§ Prompt
Return each line below holding the string "waited".

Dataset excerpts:

_ _ _ _ _

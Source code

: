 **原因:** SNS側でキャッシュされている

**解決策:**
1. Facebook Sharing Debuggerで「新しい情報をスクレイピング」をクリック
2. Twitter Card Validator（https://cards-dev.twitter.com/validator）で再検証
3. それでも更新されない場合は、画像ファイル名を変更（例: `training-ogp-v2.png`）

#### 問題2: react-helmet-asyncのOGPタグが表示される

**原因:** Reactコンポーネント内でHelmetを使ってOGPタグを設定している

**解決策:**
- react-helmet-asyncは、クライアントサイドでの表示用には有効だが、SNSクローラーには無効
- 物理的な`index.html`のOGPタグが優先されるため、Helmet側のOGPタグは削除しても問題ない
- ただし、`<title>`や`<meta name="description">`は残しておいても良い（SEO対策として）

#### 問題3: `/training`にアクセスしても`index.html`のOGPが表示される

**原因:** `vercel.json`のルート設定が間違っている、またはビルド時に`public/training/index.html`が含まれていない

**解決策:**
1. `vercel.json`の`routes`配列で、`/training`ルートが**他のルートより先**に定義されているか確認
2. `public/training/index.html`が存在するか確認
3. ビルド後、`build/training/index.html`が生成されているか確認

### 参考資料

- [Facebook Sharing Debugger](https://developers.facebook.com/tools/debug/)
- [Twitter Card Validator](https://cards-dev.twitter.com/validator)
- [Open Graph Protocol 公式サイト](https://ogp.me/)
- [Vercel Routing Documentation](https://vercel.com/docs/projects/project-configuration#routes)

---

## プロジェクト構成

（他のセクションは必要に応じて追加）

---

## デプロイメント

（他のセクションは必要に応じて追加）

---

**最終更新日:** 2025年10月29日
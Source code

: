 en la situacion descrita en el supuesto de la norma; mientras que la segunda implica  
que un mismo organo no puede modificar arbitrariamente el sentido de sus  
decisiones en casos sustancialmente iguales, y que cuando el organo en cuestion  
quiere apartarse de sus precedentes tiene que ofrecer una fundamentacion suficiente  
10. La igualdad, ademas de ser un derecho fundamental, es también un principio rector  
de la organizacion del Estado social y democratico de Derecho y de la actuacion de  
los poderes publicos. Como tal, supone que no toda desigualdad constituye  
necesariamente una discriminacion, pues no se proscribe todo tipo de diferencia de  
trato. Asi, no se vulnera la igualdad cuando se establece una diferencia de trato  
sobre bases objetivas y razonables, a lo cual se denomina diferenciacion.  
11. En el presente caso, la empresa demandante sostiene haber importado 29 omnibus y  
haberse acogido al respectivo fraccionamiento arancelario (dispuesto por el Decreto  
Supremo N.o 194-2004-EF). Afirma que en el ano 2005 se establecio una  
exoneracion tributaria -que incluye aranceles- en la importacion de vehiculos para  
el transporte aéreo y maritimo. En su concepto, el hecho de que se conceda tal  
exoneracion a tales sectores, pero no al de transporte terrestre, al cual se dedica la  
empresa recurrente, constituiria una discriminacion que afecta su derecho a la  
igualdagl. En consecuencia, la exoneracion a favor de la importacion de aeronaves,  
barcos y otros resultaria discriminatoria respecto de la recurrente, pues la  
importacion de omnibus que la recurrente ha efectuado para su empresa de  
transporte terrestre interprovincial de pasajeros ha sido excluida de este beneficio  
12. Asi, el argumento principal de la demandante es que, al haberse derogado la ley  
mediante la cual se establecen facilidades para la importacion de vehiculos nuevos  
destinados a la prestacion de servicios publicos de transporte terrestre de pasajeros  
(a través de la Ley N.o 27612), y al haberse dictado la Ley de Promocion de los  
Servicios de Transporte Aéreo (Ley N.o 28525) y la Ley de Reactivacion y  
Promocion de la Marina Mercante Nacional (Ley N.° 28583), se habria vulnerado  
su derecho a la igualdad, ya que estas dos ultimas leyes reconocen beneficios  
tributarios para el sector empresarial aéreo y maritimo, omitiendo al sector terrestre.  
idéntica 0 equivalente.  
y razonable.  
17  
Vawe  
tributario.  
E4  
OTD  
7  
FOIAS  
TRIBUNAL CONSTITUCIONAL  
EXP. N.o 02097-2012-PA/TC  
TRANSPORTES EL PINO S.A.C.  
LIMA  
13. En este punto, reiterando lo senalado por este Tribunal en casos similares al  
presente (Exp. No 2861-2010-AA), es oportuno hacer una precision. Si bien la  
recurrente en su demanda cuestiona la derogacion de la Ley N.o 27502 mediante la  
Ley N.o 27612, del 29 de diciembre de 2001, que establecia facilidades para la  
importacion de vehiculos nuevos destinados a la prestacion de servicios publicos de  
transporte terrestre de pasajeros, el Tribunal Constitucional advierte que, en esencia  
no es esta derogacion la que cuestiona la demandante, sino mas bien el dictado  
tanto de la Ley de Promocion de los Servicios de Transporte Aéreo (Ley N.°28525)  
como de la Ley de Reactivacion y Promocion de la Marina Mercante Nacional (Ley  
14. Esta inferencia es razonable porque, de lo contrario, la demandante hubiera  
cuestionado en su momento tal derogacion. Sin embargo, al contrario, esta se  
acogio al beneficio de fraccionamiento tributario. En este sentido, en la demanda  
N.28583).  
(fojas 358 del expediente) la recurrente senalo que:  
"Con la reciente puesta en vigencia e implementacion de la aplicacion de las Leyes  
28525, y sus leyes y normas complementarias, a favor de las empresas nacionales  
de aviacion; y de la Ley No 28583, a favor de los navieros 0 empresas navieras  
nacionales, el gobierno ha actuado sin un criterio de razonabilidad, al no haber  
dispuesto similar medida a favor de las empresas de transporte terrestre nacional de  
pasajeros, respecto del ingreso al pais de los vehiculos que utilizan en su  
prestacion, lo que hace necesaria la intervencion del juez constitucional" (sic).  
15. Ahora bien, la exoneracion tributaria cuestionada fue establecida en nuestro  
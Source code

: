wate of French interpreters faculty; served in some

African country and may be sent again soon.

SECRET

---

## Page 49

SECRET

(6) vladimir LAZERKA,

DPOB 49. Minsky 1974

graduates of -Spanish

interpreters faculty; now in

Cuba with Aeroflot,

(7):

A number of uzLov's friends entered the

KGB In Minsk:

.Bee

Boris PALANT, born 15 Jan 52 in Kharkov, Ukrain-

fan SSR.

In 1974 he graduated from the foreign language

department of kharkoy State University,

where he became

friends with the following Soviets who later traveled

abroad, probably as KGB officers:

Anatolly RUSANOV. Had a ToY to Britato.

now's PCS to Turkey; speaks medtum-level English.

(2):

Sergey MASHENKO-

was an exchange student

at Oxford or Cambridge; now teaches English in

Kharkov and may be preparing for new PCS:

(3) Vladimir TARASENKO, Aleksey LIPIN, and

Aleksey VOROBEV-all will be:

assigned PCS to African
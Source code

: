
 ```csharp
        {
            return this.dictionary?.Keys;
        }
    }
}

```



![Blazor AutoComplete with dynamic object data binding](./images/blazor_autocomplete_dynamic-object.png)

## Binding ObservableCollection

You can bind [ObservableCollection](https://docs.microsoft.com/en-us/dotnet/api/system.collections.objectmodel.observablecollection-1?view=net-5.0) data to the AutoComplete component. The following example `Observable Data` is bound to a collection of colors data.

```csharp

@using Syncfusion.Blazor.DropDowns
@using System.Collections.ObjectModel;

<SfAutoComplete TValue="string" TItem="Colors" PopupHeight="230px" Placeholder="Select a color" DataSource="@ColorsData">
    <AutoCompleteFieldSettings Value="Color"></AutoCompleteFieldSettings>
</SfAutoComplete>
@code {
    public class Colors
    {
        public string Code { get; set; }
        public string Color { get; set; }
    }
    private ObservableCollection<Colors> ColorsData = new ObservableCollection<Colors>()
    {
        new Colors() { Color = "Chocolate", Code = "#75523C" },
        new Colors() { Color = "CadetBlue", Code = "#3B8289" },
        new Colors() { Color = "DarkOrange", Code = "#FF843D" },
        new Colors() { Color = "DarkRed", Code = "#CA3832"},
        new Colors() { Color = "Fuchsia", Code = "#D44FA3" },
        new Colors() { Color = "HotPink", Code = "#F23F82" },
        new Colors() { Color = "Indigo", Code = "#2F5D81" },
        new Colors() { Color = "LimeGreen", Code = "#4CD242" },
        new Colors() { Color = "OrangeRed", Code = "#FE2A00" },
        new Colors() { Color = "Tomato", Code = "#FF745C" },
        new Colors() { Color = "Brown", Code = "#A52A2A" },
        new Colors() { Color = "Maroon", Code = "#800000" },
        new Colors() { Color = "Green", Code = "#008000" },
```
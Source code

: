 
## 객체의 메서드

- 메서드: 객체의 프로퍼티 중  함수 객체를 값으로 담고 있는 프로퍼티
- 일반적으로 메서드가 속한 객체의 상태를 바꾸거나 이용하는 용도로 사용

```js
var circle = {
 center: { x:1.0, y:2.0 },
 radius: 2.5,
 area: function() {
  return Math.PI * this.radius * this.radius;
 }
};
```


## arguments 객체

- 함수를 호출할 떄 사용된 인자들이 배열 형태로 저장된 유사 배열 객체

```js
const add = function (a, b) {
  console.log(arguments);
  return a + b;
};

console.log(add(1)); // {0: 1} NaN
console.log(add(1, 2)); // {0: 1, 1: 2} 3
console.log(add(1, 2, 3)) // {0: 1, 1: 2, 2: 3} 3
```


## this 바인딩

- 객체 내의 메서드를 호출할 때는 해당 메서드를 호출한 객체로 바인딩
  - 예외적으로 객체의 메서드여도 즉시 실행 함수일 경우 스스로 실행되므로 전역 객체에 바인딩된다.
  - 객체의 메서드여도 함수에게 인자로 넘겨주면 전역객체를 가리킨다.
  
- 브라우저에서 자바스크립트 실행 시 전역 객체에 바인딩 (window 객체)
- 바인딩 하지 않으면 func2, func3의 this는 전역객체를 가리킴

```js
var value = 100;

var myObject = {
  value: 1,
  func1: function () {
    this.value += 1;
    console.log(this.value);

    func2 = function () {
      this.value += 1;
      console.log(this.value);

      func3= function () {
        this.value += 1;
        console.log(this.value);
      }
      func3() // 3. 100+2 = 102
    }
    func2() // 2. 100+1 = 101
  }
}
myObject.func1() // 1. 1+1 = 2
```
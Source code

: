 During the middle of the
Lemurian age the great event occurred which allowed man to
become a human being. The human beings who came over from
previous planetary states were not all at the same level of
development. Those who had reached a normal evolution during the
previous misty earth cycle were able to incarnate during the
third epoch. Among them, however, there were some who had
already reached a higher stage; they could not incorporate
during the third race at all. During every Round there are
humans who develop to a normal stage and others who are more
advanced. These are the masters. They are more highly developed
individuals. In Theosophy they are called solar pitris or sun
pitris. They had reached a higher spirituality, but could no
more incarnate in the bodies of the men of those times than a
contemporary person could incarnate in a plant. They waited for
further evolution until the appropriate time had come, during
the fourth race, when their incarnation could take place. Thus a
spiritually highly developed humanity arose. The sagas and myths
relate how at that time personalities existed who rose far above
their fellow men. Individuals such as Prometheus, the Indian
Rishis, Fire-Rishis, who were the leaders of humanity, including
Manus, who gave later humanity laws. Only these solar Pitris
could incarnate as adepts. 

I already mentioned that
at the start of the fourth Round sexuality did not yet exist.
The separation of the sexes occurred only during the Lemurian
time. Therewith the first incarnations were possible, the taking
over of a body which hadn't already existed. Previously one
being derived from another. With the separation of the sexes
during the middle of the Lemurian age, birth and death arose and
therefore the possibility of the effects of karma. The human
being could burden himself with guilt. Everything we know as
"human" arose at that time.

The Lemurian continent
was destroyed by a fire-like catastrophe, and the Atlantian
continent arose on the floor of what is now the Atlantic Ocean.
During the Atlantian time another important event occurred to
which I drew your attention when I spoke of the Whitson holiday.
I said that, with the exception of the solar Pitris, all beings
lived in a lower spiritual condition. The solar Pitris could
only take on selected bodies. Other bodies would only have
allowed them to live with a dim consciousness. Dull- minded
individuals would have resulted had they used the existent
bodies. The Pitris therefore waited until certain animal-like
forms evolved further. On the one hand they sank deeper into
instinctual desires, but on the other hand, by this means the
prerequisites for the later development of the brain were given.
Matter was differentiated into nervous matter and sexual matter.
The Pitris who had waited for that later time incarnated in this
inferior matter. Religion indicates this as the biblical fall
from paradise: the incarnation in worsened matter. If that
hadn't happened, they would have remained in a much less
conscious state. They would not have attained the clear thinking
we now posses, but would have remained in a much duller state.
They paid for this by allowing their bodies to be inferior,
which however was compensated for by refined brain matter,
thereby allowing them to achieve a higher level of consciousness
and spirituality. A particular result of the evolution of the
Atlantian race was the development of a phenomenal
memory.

_ _ _ _ _

§ Exercise solution
contemporary person could incarnate in a plant. They waited for
bodies. The Pitris therefore waited until certain animal-like
The Pitris who had waited for that later time incarnated in this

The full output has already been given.